Task
Check each line below for "swagger" and say how many have it, with no other words.

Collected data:
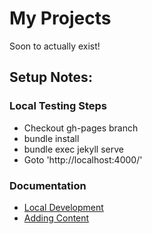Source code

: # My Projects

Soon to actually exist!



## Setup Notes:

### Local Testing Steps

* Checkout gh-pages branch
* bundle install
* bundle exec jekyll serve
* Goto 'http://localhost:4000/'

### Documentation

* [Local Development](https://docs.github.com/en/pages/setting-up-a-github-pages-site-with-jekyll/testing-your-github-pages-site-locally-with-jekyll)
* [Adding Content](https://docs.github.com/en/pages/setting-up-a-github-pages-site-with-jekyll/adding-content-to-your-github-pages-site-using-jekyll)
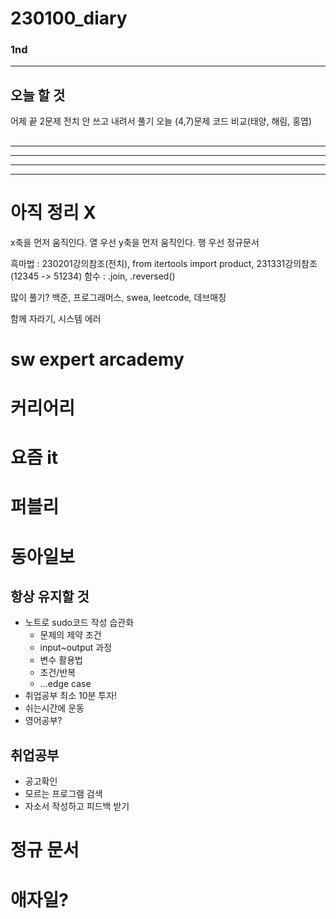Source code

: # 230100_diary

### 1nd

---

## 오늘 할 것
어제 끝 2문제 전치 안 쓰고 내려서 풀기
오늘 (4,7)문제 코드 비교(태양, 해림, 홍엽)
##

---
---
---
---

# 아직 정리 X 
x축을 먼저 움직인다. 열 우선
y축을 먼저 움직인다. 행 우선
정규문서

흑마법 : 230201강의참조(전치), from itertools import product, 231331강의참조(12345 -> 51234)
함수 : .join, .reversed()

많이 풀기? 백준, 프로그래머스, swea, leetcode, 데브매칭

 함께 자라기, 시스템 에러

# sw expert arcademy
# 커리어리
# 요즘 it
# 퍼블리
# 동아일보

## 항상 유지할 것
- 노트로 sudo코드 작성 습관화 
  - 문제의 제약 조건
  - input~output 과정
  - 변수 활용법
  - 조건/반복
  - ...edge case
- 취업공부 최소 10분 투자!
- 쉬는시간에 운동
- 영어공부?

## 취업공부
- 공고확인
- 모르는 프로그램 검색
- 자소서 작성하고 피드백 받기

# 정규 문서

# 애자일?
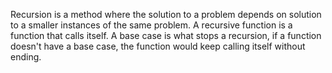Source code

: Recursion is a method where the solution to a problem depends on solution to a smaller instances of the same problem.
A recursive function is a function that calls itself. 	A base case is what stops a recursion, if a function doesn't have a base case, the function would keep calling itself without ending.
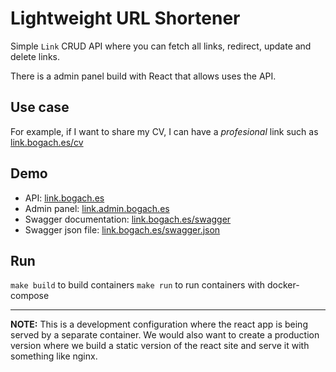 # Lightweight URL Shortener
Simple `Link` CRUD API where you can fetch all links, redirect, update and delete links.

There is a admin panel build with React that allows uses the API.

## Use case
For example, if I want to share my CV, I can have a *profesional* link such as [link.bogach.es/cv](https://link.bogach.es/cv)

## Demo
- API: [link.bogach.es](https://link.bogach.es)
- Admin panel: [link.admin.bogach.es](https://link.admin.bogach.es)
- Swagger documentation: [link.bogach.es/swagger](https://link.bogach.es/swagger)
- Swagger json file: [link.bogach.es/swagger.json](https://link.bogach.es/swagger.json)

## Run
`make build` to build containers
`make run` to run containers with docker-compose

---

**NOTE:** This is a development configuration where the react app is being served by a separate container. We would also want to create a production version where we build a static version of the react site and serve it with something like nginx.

---

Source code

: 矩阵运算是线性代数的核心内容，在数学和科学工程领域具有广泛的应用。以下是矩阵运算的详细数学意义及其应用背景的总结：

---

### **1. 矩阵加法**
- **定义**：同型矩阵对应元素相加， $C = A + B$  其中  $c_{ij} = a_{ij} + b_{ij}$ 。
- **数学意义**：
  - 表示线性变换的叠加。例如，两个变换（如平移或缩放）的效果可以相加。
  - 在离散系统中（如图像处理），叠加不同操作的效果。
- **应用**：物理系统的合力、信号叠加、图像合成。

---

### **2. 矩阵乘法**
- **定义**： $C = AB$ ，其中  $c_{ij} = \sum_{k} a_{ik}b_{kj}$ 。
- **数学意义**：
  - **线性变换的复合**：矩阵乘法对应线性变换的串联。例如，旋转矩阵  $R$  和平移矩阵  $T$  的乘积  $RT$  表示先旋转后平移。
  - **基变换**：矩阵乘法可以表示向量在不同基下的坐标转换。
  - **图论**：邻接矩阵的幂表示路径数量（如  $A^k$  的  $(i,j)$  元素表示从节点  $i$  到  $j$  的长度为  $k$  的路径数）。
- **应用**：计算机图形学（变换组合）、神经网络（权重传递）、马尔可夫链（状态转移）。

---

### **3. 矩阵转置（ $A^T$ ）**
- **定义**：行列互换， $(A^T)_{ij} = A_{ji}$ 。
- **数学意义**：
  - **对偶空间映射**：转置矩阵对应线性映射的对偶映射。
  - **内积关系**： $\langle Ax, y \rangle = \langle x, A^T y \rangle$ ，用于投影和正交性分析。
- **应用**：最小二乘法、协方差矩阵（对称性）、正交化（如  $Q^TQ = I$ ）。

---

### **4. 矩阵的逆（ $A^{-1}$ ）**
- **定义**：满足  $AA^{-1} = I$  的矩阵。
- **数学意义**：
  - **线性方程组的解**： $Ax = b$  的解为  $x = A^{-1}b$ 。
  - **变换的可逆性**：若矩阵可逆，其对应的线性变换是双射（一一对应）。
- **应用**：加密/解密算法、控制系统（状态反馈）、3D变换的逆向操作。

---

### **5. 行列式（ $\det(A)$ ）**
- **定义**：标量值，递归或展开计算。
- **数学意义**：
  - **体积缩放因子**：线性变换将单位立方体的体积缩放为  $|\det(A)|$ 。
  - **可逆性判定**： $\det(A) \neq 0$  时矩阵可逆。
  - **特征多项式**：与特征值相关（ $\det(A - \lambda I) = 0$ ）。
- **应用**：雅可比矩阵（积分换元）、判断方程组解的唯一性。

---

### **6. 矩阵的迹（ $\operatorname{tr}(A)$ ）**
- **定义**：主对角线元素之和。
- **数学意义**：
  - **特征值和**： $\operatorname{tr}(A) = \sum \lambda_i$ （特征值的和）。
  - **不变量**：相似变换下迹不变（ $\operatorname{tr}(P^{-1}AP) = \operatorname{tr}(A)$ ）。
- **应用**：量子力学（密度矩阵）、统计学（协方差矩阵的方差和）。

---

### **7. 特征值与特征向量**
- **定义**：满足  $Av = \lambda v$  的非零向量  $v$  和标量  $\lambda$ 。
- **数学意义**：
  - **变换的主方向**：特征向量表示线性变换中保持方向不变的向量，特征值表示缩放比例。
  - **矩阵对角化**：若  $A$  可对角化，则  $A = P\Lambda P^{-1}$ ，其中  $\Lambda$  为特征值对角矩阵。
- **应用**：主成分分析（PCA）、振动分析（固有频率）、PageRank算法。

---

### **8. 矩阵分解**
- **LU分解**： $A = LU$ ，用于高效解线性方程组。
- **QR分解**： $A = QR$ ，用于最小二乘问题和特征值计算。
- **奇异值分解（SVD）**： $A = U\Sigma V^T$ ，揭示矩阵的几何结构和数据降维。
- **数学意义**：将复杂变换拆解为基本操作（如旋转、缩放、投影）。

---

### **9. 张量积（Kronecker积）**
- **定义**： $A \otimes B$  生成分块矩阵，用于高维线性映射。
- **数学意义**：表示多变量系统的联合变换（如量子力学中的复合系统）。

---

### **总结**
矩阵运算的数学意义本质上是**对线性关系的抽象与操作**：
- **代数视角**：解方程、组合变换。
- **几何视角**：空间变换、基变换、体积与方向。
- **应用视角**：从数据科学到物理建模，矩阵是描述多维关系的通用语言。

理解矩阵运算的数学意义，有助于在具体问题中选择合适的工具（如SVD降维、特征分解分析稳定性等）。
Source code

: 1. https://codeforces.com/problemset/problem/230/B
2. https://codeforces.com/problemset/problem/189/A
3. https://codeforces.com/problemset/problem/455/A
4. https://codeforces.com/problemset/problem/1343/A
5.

Exercise output
2